On comprend bien alors le bonheur du tardif, de la contemplation d’un passé pondérable dont le sens se révèle à sa fin. Nous ne sommes pas les petites victimes de l’inéluctable.

Soulignons toutefois qu’il arrive que notre prise de distance avec les événements soit la source d’une grande tristesse. Elle n’en est pas moins forte de signification et source insondable de richesse émotionnelle. Pensons par exemple à tous les regrets, tous les mots d’amour que nous n’avons jamais dits à temps, à tous les gestes de tendresse qui ne pourront plus être faits. Le mot qu’on n’a pas dit est-il aussi fort, aussi plein et total que celui qu’on a dit à temps ? Révèle-t-il la même émotion ? Doit-on rechercher le temps perdu, si en fait, on n’en manque pas ? On n’aime jamais plus que quand il est trop tard. Alors fatalité peut-être, mais quelle profondeur d’âme !

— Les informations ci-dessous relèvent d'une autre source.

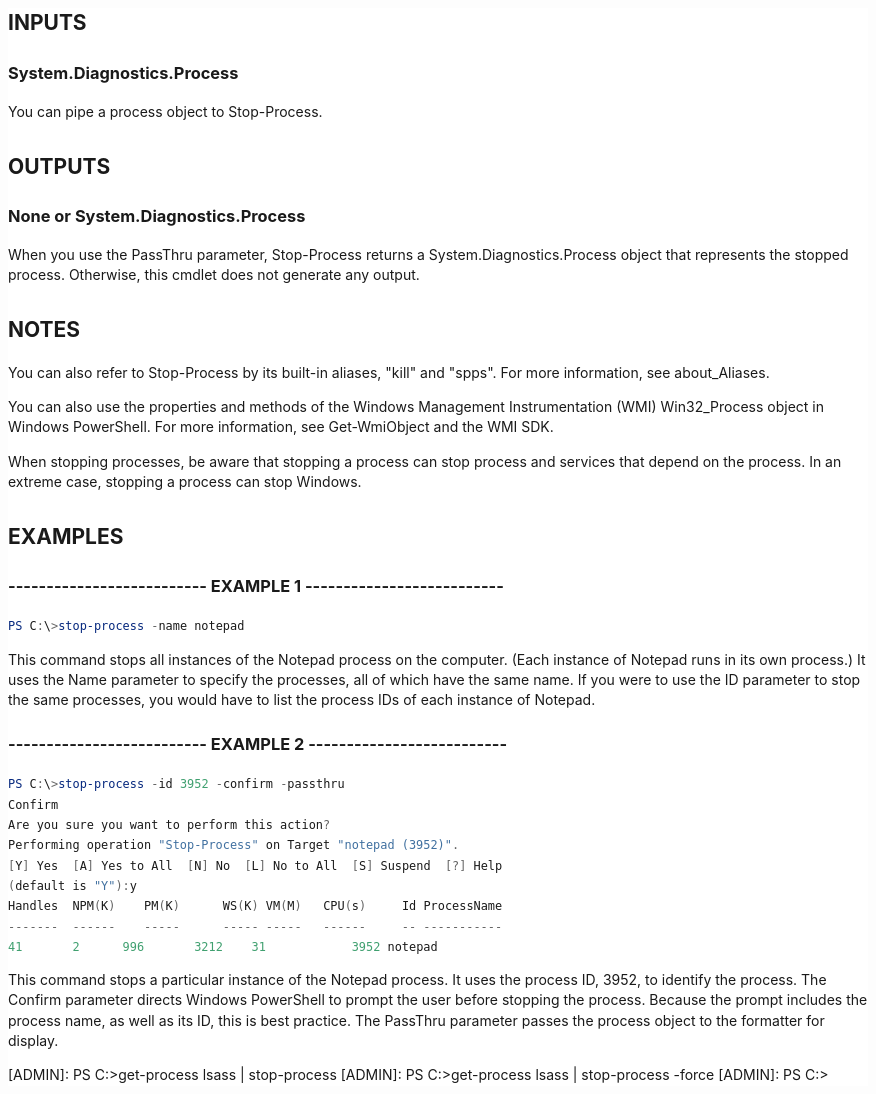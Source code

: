 
## INPUTS
### System.Diagnostics.Process

You can pipe a process object to Stop-Process.

## OUTPUTS
### None or System.Diagnostics.Process 

When you use the PassThru parameter, Stop-Process returns a System.Diagnostics.Process object that represents the stopped process.
Otherwise, this cmdlet does not generate any output.

## NOTES
You can also refer to Stop-Process by its built-in aliases, "kill" and "spps".
For more information, see about_Aliases.

You can also use the properties and methods of the Windows Management Instrumentation (WMI) Win32_Process object in Windows PowerShell.
For more information, see Get-WmiObject and the WMI SDK.

When stopping processes, be aware that stopping a process can stop process and services that depend on the process.
In an extreme case, stopping a process can stop Windows.


## EXAMPLES
### -------------------------- EXAMPLE 1 --------------------------

```powershell
PS C:\>stop-process -name notepad

```
This command stops all instances of the Notepad process on the computer. (Each instance of Notepad runs in its own process.) It uses the Name parameter to specify the processes, all of which have the same name.
If you were to use the ID parameter to stop the same processes, you would have to list the process IDs of each instance of Notepad.






### -------------------------- EXAMPLE 2 --------------------------

```powershell
PS C:\>stop-process -id 3952 -confirm -passthru
Confirm
Are you sure you want to perform this action?
Performing operation "Stop-Process" on Target "notepad (3952)".
[Y] Yes  [A] Yes to All  [N] No  [L] No to All  [S] Suspend  [?] Help
(default is "Y"):y
Handles  NPM(K)    PM(K)      WS(K) VM(M)   CPU(s)     Id ProcessName
-------  ------    -----      ----- -----   ------     -- -----------
41       2      996       3212    31            3952 notepad

```
This command stops a particular instance of the Notepad process.
It uses the process ID, 3952, to identify the process.
The Confirm parameter directs Windows PowerShell to prompt the user before stopping the process.
Because the prompt includes the process name, as well as its ID, this is best practice.
The PassThru parameter passes the process object to the formatter for display.

[ADMIN]: PS C:\>get-process lsass | stop-process
[ADMIN]: PS C:\>get-process lsass | stop-process -force
[ADMIN]: PS C:\>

Peut-être même en arriverons-nous un jour à être libéré des affres du temps qui passe. Peut-être arriverons nous à vivre un jour sans mesure et en vérité, quelle belle disposition cela serait, et surtout quel bel art de perdre sa course, d’être, en pleine conscience, l’éternel retardataire, l’oisif, l’indolent ! Quelle douceur à être celui qui agit trop tard sans jamais s’en soucier, qui ne subit plus les affres des délais et des ponctualités. Quelle beauté à être en dehors des corvées du temps, à ne pas être un homme pressé ! Il est trop tard pour faire telle chose, très bien, tant pis, au revoir ! C’est la fin de la course frénétique, la fin de la peur de la peur des conséquences. Il n’y a pas moins problématique que le délai expiré, il n’y a plus de peur de ne pas le respecter.

Voilà. Il est toujours trop tard, très bien ! La contrepartie est que jamais plus, jamais plus il n’y aura d’angoisse.

Réjouissons-nous, il n’y a plus rien à craindre.